UK headline CPI inflation slowed sharply in April to 8.7% year-on-year from 10.1% in March but exceeded the Bank of England's projection (8.4%) for the third time in a row.

Core inflation rose to 6.8% yoy from 6.2% in March.

"April inflation data that exceed the BoE's forecast would likely underpin another 25bp rate hike to 4.75% at the 22 June meeting," says Kallum Pickering, Senior Economist at Berenberg Bank.

But money market pricing suggests investors are prepared for as many as three more rate hikes from here.

One week ago, markets had projected one full 25bp hike in June, with a further 10bp priced in for September, to take the bank rate to a peak of 4.85%.

In the wake of the inflation data, financial markets now expect the Bank to hike by a full 25bp in June, August and September, with a further 10bp priced in for November to a peak bank rate of 5.35%.
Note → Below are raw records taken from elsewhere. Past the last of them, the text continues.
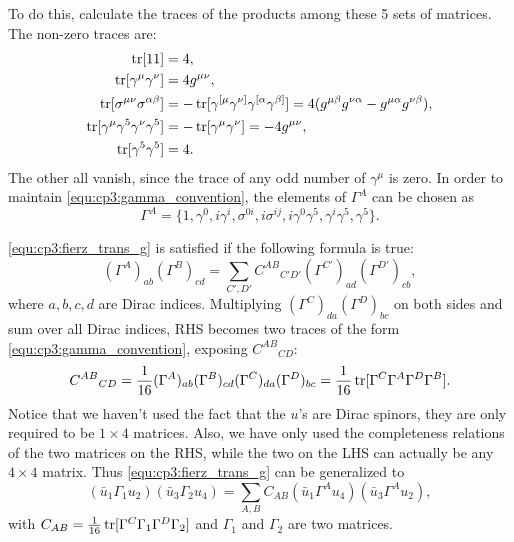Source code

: \solution
\begin{problembody}
    \item To do this, calculate the traces of the products among these 5 sets of matrices. The non-zero traces are:
    \begin{align*}
        \operatorname{tr}[1 1] & = 4,\\
        \operatorname{tr}[\gamma^\mu\gamma^\nu] & = 4g^{\mu\nu},\\
        \operatorname{tr}[\sigma^{\mu\nu}\sigma^{\alpha\beta}] 
        & = -\operatorname{tr}[\gamma^{[\mu}\gamma^{\nu]}\gamma^{[\alpha}\gamma^{\beta]}]
        = 4(g^{\mu\beta}g^{\nu\alpha} - g^{\mu\alpha}g^{\nu\beta}),\\
        \operatorname{tr}[\gamma^\mu\gamma^5\gamma^\nu\gamma^5] 
        & = -\operatorname{tr}[\gamma^\mu\gamma^\nu]
        = -4g^{\mu\nu},\\
        \operatorname{tr}[\gamma^5\gamma^5] & = 4.
    \end{align*}
    The other all vanish, since the trace of any odd number of $\gamma^\mu$ is zero. 
    In order to maintain \eqref{equ:cp3:gamma_convention}, the elements of $\Gamma^A$ can be chosen as
    \begin{equation*}
        \Gamma^A = \{
            1, \gamma^0, i\gamma^i, \sigma^{0i}, i\sigma^{ij}, 
            i\gamma^0\gamma^5, \gamma^i\gamma^5, \gamma^5
        \}.
    \end{equation*}

    \item \eqref{equ:cp3:fierz_trans_g} is satisfied if the following formula is true:
    \begin{equation*}
        (\Gamma^A)_{ab}(\Gamma^B)_{cd}
        = \sum_{C', D'} C^{AB}{}_{C'D'}(\Gamma^{C'})_{ad}(\Gamma^{D'})_{cb},
    \end{equation*}
    where $a, b, c, d$ are Dirac indices.
    Multiplying $(\Gamma^C)_{da}(\Gamma^D)_{bc}$ on both sides and sum over all Dirac indices, RHS becomes two
    traces of the form \eqref{equ:cp3:gamma_convention}, exposing $C^{AB}{}_{CD}$:
    \begin{equation*}
        C^{AB}{}_{CD} = \frac{1}{16}(\Gamma^A)_{ab}(\Gamma^B)_{cd}(\Gamma^C)_{da}(\Gamma^D)_{bc}
        = \frac{1}{16}\operatorname{tr}[\Gamma^C\Gamma^A\Gamma^D\Gamma^B].
    \end{equation*}
    Notice that we haven't used the fact that the $u$'s are Dirac spinors, they are only required to be $1\times 4$ matrices.
    Also, we have only used the completeness relations of the two matrices on the RHS, while the two on the LHS can actually
    be any $4\times 4$ matrix. Thus \eqref{equ:cp3:fierz_trans_g} can be generalized to
    \begin{equation}\label{equ:cp3:fierz_trans_2}
        (\bar{u}_1 \Gamma_1 u_2)(\bar{u}_3 \Gamma_2 u_4) =
        \sum_{A, B} C_{AB} (\bar{u}_1\Gamma^Au_4)(\bar{u}_3\Gamma^Au_2),
    \end{equation}
    with $C_{AB} = \frac{1}{16}\operatorname{tr}[\Gamma^C\Gamma_1\Gamma^D\Gamma_2]$ and $\Gamma_1$ and $\Gamma_2$ are two matrices.


\end{problembody}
"We had been expecting the Bank of England (BoE) to remain on hold in June, but this data is undeniably hawkish. Despite preliminary signs of labour market tightness, signs of persistence in core inflation raises the risk that the Bank will have to tighten again," says Modupe Adegbembo, G7 Economist at AXA Investment Managers.


Above: Inflation to be dragged down in coming months by falling PPI inflation says Berenberg. Image courtesy of Berenberg.


Given the strength of domestic core inflation, the Bank of England will be wary of a wage-price spiral where workers press for higher wages and businesses raise their prices in response.

It is here that Bank of England policy can make an impact.

"What about domestic price pressures? That depends a lot upon the spending behaviour of households and their reaction to the BoE’s tightening," says Pickering.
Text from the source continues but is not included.